The records section start

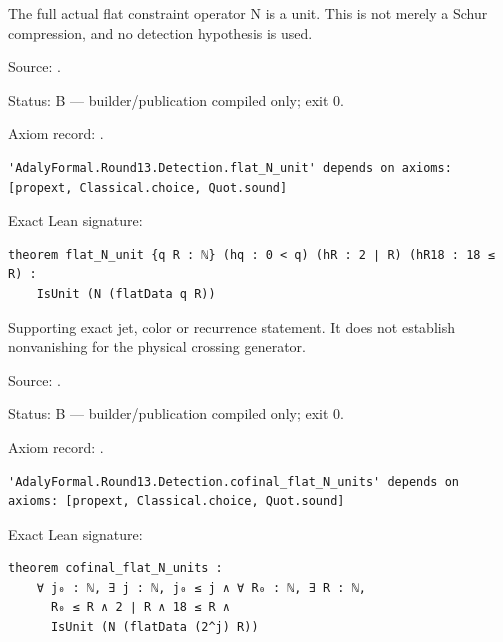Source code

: \begin{theorem}[bp-502]
\label{bp-502}
\uses{}
\leanok
The full actual flat constraint operator N is a unit. This is not merely a Schur compression, and no detection hypothesis is used.

\par Source: \texttt{}.
\par Status: B — builder/publication compiled only; exit 0.
\par Axiom record: \texttt{}.
\begin{verbatim}
'AdalyFormal.Round13.Detection.flat_N_unit' depends on axioms: [propext, Classical.choice, Quot.sound]
\end{verbatim}
\par Exact Lean signature:
\begin{verbatim}
theorem flat_N_unit {q R : ℕ} (hq : 0 < q) (hR : 2 ∣ R) (hR18 : 18 ≤ R) :
    IsUnit (N (flatData q R))
\end{verbatim}
\end{theorem}

\begin{theorem}[bp-503]
\label{bp-503}
\leanok
Supporting exact jet, color or recurrence statement. It does not establish nonvanishing for the physical crossing generator.

\par Source: \texttt{}.
\par Status: B — builder/publication compiled only; exit 0.
\par Axiom record: \texttt{}.
\begin{verbatim}
'AdalyFormal.Round13.Detection.cofinal_flat_N_units' depends on axioms: [propext, Classical.choice, Quot.sound]
\end{verbatim}
\par Exact Lean signature:
\begin{verbatim}
theorem cofinal_flat_N_units :
    ∀ j₀ : ℕ, ∃ j : ℕ, j₀ ≤ j ∧ ∀ R₀ : ℕ, ∃ R : ℕ,
      R₀ ≤ R ∧ 2 ∣ R ∧ 18 ≤ R ∧
      IsUnit (N (flatData (2^j) R))
\end{verbatim}
\end{theorem}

The records section end

# What you need to do
Leave out the pictures, then repeat the listing above exactly from its first line to the line with "2 ∣ R) (hR18", inclusive.

# The completed task
Source code

: \begin{theorem}[bp-502]
\label{bp-502}
\uses{}
\leanok
The full actual flat constraint operator N is a unit. This is not merely a Schur compression, and no detection hypothesis is used.

\par Source: \texttt{}.
\par Status: B — builder/publication compiled only; exit 0.
\par Axiom record: \texttt{}.
\begin{verbatim}
'AdalyFormal.Round13.Detection.flat_N_unit' depends on axioms: [propext, Classical.choice, Quot.sound]
\end{verbatim}
\par Exact Lean signature:
\begin{verbatim}
theorem flat_N_unit {q R : ℕ} (hq : 0 < q) (hR : 2 ∣ R) (hR18 : 18 ≤ R) :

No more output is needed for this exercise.